(Stored data entries)
—————

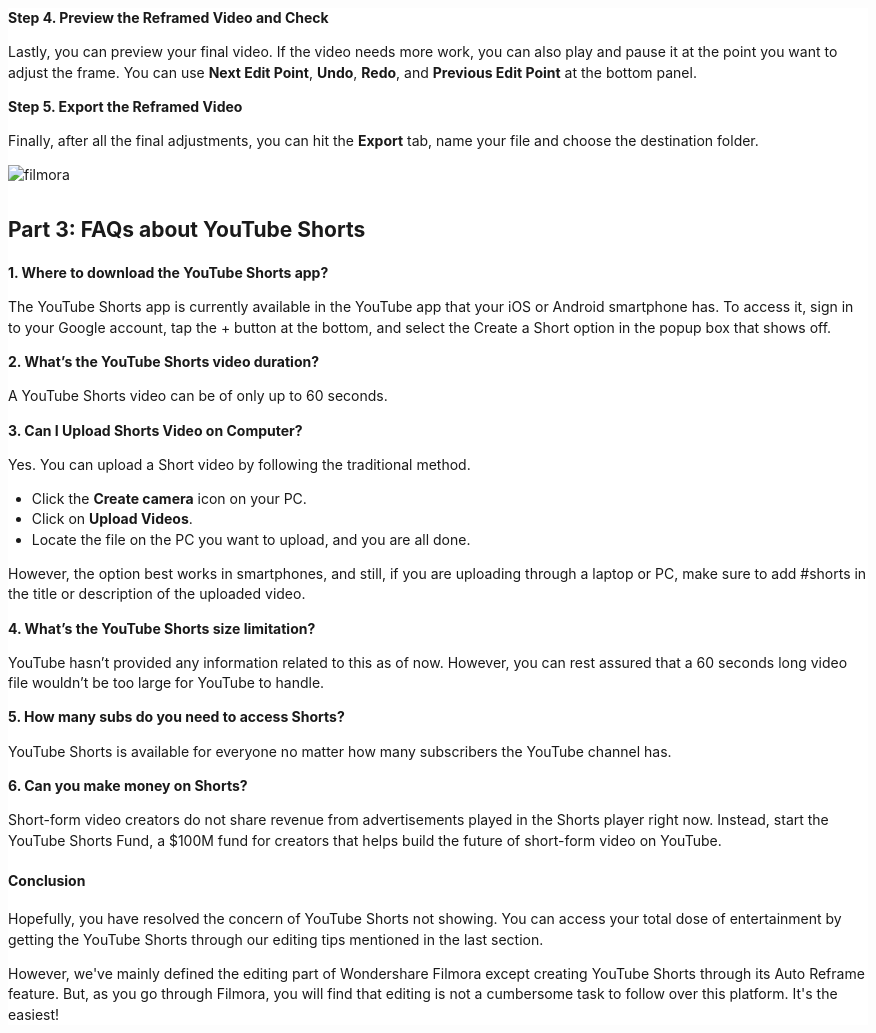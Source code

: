 **Step 4\. Preview the Reframed Video and Check**

Lastly, you can preview your final video. If the video needs more work, you can also play and pause it at the point you want to adjust the frame. You can use **Next Edit Point**, **Undo**, **Redo**, and **Previous Edit Point** at the bottom panel.

**Step 5\. Export the Reframed Video**

Finally, after all the final adjustments, you can hit the **Export** tab, name your file and choose the destination folder.

![filmora](https://images.wondershare.com/filmora/guide/9-export-reframed-video.jpg)

## Part 3: FAQs about YouTube Shorts

**1\. Where to download the YouTube Shorts app?**

The YouTube Shorts app is currently available in the YouTube app that your iOS or Android smartphone has. To access it, sign in to your Google account, tap the + button at the bottom, and select the Create a Short option in the popup box that shows off.

**2\. What’s the YouTube Shorts video duration?**

A YouTube Shorts video can be of only up to 60 seconds.

**3\. Can I Upload Shorts Video on Computer?**

Yes. You can upload a Short video by following the traditional method.

* Click the **Create camera** icon on your PC.
* Click on **Upload Videos**.
* Locate the file on the PC you want to upload, and you are all done.

However, the option best works in smartphones, and still, if you are uploading through a laptop or PC, make sure to add #shorts in the title or description of the uploaded video.

**4\. What’s the YouTube Shorts size limitation?**

YouTube hasn’t provided any information related to this as of now. However, you can rest assured that a 60 seconds long video file wouldn’t be too large for YouTube to handle.

**5\. How many subs do you need to access Shorts?**

YouTube Shorts is available for everyone no matter how many subscribers the YouTube channel has.

**6\. Can you make money on Shorts?**

Short-form video creators do not share revenue from advertisements played in the Shorts player right now. Instead, start the YouTube Shorts Fund, a $100M fund for creators that helps build the future of short-form video on YouTube.

#### Conclusion

Hopefully, you have resolved the concern of YouTube Shorts not showing. You can access your total dose of entertainment by getting the YouTube Shorts through our editing tips mentioned in the last section.

However, we've mainly defined the editing part of Wondershare Filmora except creating YouTube Shorts through its Auto Reframe feature. But, as you go through Filmora, you will find that editing is not a cumbersome task to follow over this platform. It's the easiest!
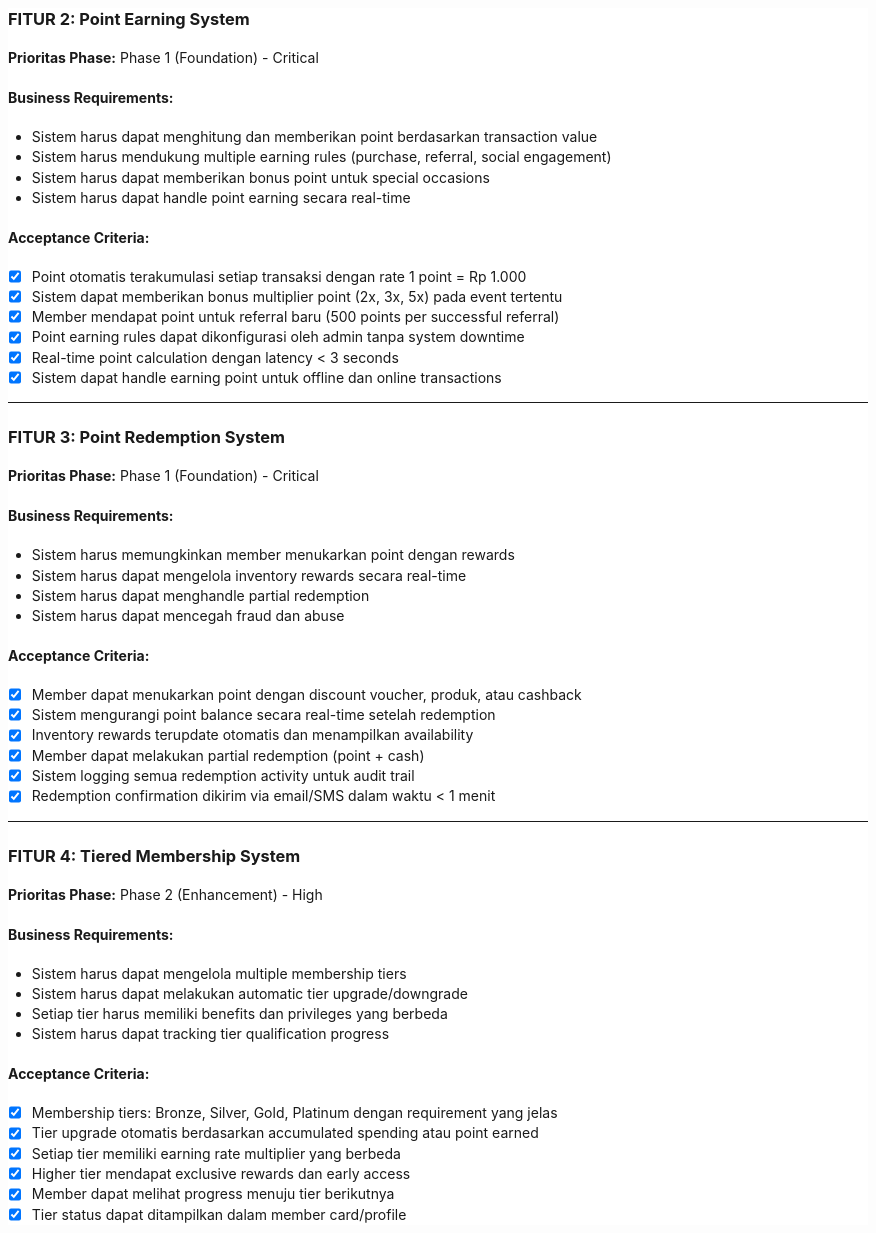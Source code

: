 
### **FITUR 2: Point Earning System**

**Prioritas Phase:** Phase 1 (Foundation) - Critical

#### Business Requirements:
- Sistem harus dapat menghitung dan memberikan point berdasarkan transaction value
- Sistem harus mendukung multiple earning rules (purchase, referral, social engagement)
- Sistem harus dapat memberikan bonus point untuk special occasions
- Sistem harus dapat handle point earning secara real-time

#### Acceptance Criteria:
- [x] Point otomatis terakumulasi setiap transaksi dengan rate 1 point = Rp 1.000
- [x] Sistem dapat memberikan bonus multiplier point (2x, 3x, 5x) pada event tertentu
- [x] Member mendapat point untuk referral baru (500 points per successful referral)
- [x] Point earning rules dapat dikonfigurasi oleh admin tanpa system downtime
- [x] Real-time point calculation dengan latency < 3 seconds
- [x] Sistem dapat handle earning point untuk offline dan online transactions

---

### **FITUR 3: Point Redemption System**

**Prioritas Phase:** Phase 1 (Foundation) - Critical

#### Business Requirements:
- Sistem harus memungkinkan member menukarkan point dengan rewards
- Sistem harus dapat mengelola inventory rewards secara real-time
- Sistem harus dapat menghandle partial redemption
- Sistem harus dapat mencegah fraud dan abuse

#### Acceptance Criteria:
- [x] Member dapat menukarkan point dengan discount voucher, produk, atau cashback
- [x] Sistem mengurangi point balance secara real-time setelah redemption
- [x] Inventory rewards terupdate otomatis dan menampilkan availability
- [x] Member dapat melakukan partial redemption (point + cash)
- [x] Sistem logging semua redemption activity untuk audit trail
- [x] Redemption confirmation dikirim via email/SMS dalam waktu < 1 menit

---

### **FITUR 4: Tiered Membership System**

**Prioritas Phase:** Phase 2 (Enhancement) - High

#### Business Requirements:
- Sistem harus dapat mengelola multiple membership tiers
- Sistem harus dapat melakukan automatic tier upgrade/downgrade
- Setiap tier harus memiliki benefits dan privileges yang berbeda
- Sistem harus dapat tracking tier qualification progress

#### Acceptance Criteria:
- [x] Membership tiers: Bronze, Silver, Gold, Platinum dengan requirement yang jelas
- [x] Tier upgrade otomatis berdasarkan accumulated spending atau point earned
- [x] Setiap tier memiliki earning rate multiplier yang berbeda
- [x] Higher tier mendapat exclusive rewards dan early access
- [x] Member dapat melihat progress menuju tier berikutnya
- [x] Tier status dapat ditampilkan dalam member card/profile
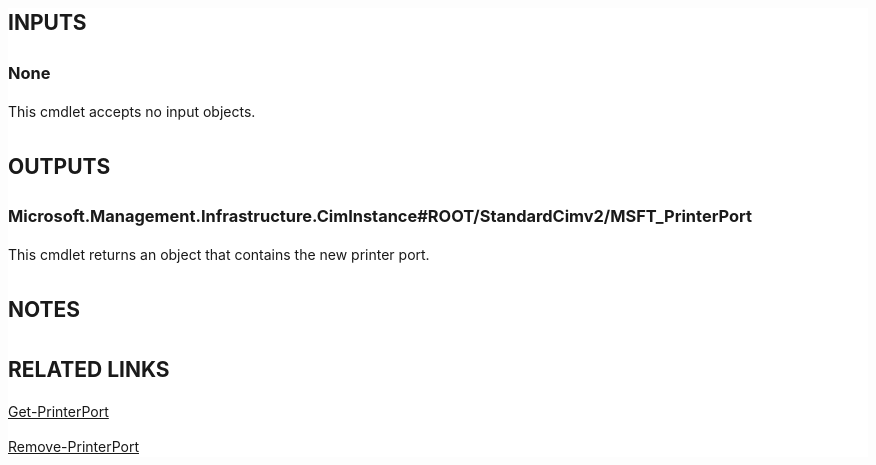 ## INPUTS

### None
This cmdlet accepts no input objects.

## OUTPUTS

### Microsoft.Management.Infrastructure.CimInstance#ROOT/StandardCimv2/MSFT_PrinterPort
This cmdlet returns an object that contains the new printer port.

## NOTES

## RELATED LINKS

[Get-PrinterPort](./Get-PrinterPort.md)

[Remove-PrinterPort](./Remove-PrinterPort.md)


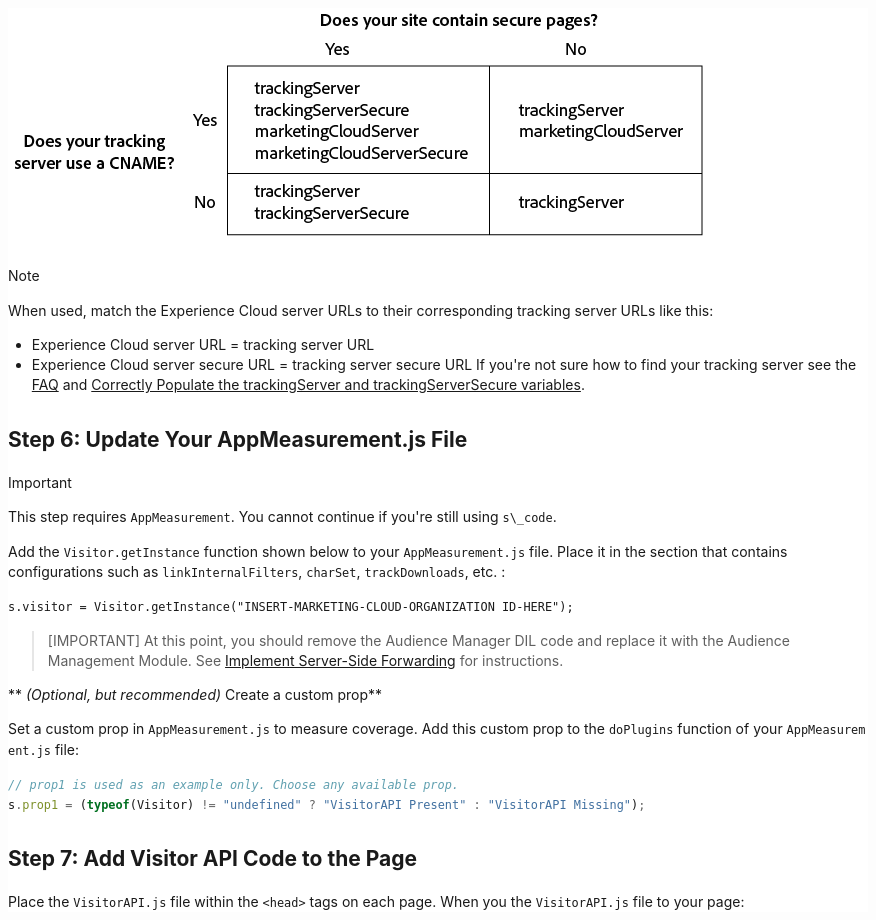 ![](../../assets/tracking-server-matrix.png)

>[!NOTE]
>When used, match the Experience Cloud server URLs to their corresponding tracking server URLs like this:
>+ Experience Cloud server URL = tracking server URL
>+ Experience Cloud server secure URL = tracking server secure URL
>If you're not sure how to find your tracking server see the [FAQ](../../faqs/faqs-id-service.md) and [Correctly Populate the trackingServer and trackingServerSecure variables](https://helpx.adobe.com/analytics/kb/determining-data-center.html).

## Step 6: Update Your AppMeasurement.js File

>[!IMPORTANT]
>This step requires `AppMeasurement`. You cannot continue if you're still using `s\_code`.

Add the `Visitor.getInstance` function shown below to your `AppMeasurement.js` file. Place it in the section that contains configurations such as `linkInternalFilters`, `charSet`, `trackDownloads`, etc. :

`s.visitor = Visitor.getInstance("INSERT-MARKETING-CLOUD-ORGANIZATION ID-HERE");`

>[IMPORTANT]
>At this point, you should remove the Audience Manager DIL code and replace it with the Audience Management Module. See [Implement Server-Side Forwarding](https://marketing.adobe.com/resources/help/en_US/reference/ssf.html) for instructions.

 ** *\(Optional, but recommended\)* Create a custom prop**

Set a custom prop in `AppMeasurement.js` to measure coverage. Add this custom prop to the `doPlugins` function of your `AppMeasurement.js` file:

```javascript
// prop1 is used as an example only. Choose any available prop.
s.prop1 = (typeof(Visitor) != "undefined" ? "VisitorAPI Present" : "VisitorAPI Missing");
```

## Step 7: Add Visitor API Code to the Page

Place the `VisitorAPI.js` file within the `<head>` tags on each page. When you the `VisitorAPI.js` file to your page:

—————

**Problem description**
If a line in the entries above has the word "yang", copy it.

**Response for this exercise**
- Setiap tier harus memiliki benefits dan privileges yang berbeda
- [x] Membership tiers: Bronze, Silver, Gold, Platinum dengan requirement yang jelas
- [x] Setiap tier memiliki earning rate multiplier yang berbeda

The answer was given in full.